The standard Kirin 9030 uses eight ARMv8 CPU cores arranged across performance tiers, with the prime core clocking at 2.75GHz. Its performance cores run at 2.27GHz, while the efficiency cores sit at 1.72GHz, according to early benchmark leaks.

The Kirin 9030 Pro nudges things slightly further with nine ARMv8 CPU cores arranged in a 1+4+4 layout. Clock speeds appear identical to those of the non-Pro part, though testing suggests neither chip is yet running at full speed.

TechInsights has torn down the Mate 80 Pro Max and examined the Kirin 9030 silicon. It confirmed the chip is built on SMIC’s N+3 fabrication process, an evolution of its second-generation 7nm node.

That N+3 label does not mean parity with the 5nm processes from the leading foundries.
TechInsights reckons it lands somewhere between 7nm and 5nm, closer to a stretched 7nm than an actual node jump.

According to the analysis, SMIC achieved this by leaning heavily on DUV-based multi-patterning and Design Technology Co-Optimisation. This means that rather than shrinking everything cleanly, it is squeezing more out of what it already has.

DUV lithography relies on 193nm ultraviolet light, and by repeating patterning steps, it can carve finer structures.
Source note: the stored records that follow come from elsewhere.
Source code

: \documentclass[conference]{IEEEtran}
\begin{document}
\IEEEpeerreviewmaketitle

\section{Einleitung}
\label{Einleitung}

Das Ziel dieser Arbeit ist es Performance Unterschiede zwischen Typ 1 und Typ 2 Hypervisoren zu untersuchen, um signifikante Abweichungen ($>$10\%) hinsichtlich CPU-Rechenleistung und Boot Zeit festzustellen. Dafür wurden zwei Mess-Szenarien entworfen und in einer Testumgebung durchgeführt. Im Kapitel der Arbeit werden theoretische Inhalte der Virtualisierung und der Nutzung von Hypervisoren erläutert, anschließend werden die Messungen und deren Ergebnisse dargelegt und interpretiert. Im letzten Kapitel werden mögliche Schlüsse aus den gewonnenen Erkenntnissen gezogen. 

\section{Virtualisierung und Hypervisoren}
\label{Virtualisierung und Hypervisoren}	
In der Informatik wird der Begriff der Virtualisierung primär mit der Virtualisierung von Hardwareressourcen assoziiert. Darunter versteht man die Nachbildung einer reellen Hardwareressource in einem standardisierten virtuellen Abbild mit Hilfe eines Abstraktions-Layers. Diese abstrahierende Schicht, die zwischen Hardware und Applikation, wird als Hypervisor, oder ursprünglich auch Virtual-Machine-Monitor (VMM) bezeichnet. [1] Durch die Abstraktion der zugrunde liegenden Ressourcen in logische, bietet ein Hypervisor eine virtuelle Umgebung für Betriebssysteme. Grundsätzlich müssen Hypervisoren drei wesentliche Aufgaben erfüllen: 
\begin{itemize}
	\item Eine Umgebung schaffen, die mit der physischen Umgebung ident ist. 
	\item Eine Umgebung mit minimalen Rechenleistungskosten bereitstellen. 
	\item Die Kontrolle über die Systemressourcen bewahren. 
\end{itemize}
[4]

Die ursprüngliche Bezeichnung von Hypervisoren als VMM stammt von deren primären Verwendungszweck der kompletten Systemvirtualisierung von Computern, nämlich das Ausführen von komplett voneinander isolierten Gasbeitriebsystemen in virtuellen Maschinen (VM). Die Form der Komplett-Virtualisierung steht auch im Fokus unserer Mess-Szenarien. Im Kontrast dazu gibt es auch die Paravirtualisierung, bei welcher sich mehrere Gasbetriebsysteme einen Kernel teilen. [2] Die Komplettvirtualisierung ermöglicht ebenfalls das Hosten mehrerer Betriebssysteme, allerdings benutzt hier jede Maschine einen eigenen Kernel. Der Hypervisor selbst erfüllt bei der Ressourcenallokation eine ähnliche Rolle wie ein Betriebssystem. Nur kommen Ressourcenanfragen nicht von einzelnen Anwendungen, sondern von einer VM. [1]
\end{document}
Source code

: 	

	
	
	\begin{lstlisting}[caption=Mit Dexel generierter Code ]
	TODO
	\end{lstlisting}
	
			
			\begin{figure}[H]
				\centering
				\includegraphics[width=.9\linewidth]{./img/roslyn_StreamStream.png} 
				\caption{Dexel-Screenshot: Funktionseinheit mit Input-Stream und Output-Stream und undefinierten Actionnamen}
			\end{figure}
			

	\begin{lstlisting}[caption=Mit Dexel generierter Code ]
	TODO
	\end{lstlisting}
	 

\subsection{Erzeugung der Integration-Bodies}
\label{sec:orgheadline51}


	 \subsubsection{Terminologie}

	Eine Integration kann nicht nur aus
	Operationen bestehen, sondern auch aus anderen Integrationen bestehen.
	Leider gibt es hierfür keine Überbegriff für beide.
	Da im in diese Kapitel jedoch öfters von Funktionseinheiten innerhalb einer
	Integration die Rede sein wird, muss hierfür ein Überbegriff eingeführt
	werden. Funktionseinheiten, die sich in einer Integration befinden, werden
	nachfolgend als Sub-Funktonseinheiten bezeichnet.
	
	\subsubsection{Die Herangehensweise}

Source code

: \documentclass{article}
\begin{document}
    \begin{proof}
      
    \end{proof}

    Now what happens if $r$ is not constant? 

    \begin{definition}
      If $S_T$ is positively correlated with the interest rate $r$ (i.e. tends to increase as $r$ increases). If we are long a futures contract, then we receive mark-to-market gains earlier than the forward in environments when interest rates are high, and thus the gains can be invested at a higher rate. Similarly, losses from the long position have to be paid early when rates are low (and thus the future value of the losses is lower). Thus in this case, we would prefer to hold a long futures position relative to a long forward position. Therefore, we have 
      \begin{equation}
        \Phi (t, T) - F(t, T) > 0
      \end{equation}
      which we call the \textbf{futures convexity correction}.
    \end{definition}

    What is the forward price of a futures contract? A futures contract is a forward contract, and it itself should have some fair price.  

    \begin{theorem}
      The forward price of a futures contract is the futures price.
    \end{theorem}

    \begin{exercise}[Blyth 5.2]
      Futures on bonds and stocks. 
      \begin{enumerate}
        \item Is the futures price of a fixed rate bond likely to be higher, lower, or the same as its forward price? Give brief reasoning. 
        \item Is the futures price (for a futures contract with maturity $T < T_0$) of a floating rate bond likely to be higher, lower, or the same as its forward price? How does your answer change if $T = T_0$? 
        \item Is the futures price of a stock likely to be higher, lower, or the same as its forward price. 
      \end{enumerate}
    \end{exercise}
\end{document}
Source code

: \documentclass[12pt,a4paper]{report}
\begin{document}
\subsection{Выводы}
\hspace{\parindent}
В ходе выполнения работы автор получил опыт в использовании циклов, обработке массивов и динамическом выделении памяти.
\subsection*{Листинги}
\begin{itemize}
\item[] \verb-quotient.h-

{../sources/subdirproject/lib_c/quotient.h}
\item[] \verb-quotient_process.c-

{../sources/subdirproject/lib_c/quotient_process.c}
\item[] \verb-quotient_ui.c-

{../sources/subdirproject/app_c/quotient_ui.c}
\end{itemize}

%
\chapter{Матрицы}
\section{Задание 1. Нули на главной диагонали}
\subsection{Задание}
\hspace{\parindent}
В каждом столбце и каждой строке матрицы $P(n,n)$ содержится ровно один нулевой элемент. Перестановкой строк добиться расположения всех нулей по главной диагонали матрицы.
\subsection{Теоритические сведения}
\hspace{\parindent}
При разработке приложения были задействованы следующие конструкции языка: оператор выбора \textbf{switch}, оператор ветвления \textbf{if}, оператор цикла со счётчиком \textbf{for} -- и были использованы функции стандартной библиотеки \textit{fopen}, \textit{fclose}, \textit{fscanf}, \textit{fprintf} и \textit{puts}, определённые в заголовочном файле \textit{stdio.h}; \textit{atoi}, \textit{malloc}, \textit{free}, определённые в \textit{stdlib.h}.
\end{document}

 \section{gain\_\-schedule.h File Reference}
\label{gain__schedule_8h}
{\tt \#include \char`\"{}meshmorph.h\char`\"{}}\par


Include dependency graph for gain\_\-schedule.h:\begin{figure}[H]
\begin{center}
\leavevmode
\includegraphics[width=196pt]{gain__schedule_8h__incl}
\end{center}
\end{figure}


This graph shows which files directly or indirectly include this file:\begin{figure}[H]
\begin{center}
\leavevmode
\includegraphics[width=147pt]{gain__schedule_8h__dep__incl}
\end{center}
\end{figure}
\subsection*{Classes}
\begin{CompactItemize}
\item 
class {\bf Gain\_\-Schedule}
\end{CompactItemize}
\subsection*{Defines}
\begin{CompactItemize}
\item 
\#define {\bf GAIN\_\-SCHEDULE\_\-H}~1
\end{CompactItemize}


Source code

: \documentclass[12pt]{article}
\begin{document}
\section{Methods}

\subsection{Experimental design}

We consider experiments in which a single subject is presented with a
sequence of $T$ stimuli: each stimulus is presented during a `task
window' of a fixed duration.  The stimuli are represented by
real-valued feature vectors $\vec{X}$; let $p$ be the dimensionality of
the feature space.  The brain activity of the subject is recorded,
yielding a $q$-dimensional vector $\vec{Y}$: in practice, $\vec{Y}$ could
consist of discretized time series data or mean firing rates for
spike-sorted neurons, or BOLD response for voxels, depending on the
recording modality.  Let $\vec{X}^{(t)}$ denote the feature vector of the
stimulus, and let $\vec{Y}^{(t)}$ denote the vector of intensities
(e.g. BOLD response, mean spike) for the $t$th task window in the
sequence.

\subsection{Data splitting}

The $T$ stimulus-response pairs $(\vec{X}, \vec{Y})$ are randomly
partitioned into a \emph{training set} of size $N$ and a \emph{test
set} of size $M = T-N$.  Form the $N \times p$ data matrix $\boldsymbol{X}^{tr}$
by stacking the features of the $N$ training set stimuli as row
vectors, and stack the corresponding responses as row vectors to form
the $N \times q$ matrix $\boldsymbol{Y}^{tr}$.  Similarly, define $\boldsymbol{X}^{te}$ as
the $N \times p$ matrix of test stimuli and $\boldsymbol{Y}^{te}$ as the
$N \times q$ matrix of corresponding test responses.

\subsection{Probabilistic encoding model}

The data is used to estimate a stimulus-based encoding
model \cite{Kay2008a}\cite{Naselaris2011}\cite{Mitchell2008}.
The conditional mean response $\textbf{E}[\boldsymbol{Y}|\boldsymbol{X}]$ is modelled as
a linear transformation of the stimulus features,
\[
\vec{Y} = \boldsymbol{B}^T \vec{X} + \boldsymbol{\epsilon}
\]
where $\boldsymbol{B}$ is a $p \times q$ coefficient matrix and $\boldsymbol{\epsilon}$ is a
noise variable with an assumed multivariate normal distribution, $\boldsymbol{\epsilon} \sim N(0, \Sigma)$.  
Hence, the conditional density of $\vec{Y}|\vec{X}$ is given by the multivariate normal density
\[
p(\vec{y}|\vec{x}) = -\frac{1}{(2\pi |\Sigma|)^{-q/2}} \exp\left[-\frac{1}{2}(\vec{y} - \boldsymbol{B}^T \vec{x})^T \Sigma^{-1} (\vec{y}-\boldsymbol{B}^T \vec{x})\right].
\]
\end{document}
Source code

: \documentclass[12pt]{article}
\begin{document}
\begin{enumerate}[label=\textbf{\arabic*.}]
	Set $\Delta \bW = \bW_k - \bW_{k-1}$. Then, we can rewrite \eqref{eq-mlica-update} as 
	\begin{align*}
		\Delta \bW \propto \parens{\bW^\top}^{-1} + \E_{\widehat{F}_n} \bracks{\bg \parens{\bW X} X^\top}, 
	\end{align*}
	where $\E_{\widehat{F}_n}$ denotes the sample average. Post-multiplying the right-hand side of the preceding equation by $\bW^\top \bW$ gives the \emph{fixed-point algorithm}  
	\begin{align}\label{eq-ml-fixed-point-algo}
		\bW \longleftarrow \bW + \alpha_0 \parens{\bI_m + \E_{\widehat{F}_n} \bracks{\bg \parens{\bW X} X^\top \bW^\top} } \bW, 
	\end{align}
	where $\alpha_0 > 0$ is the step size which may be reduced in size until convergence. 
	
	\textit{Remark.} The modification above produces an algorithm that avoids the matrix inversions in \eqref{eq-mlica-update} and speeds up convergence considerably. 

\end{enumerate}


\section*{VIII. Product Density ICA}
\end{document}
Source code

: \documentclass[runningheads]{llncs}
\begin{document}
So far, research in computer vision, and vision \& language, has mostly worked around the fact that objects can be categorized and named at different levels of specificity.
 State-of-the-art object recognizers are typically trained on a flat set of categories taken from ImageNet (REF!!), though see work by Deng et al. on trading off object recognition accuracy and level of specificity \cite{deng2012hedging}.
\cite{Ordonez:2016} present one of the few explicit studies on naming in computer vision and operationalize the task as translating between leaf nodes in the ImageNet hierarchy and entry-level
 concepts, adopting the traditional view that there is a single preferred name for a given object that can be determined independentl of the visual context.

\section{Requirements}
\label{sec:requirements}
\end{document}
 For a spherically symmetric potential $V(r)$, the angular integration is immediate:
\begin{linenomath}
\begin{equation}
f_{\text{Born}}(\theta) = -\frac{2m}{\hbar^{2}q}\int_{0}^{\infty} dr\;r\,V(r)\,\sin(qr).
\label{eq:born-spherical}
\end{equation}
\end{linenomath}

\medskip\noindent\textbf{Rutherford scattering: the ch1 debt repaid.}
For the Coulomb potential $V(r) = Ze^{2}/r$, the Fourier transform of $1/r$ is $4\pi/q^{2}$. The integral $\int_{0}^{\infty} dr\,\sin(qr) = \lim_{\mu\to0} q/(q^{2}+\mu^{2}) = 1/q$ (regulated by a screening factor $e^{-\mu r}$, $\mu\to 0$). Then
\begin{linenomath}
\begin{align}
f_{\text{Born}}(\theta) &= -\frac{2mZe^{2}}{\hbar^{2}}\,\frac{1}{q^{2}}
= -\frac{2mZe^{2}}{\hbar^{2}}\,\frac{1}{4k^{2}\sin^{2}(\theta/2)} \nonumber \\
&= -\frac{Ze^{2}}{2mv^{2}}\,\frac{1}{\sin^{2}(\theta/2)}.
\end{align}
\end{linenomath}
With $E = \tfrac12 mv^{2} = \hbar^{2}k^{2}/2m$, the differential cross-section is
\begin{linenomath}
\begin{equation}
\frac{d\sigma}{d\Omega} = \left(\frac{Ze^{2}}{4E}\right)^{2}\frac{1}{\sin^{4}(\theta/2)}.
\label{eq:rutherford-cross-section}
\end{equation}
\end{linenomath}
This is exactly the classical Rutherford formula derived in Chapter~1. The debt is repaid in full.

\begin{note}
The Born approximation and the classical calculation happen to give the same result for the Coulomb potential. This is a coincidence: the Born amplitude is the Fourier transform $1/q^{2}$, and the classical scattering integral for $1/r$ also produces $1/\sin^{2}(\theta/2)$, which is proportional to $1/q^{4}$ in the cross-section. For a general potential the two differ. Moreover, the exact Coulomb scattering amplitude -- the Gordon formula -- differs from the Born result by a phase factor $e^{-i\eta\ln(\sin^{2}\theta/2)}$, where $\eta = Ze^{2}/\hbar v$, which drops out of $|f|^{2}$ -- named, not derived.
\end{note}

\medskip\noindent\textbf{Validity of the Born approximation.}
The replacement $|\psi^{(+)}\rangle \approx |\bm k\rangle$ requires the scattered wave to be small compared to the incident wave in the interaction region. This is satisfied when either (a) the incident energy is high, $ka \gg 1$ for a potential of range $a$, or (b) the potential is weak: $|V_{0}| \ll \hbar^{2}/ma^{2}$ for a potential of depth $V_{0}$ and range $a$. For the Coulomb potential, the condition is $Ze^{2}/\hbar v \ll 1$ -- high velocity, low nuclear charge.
The catch is complexity, cost and a rising risk of defects with every extra step. DTCO tries to soften those problems by tuning design, manufacturing and yield together.
Used alongside aggressive multi-patterning, it helps limit edge-placement errors that would otherwise spiral out of control.

TechInsights found little evidence of significant improvements in fin pitch, contacted poly pitch or core transistor geometry. Front-end transistor scaling appears static mainly in the N+3 process.

Instead, most of the gains seem to come from the back end of the line, where interconnects are refined. That approach is risky because BEOL scaling with DUV demands extreme alignment accuracy, or yields fall off a cliff.

Each additional patterning step adds line roughness and defect exposure, making the whole flow fragile. It is a high-wire act rather than a comfortable manufacturing strategy. The Kirin 9030 shows SMIC is prioritising design discipline over any true lithographic shrink.
There is only so much performance left to unlock from DTCO before physics taps out.

Advanced packaging could still offer SMIC some headroom. For mobile application processors like Kirin 9030, though, that trick matters far less than it does in the server world.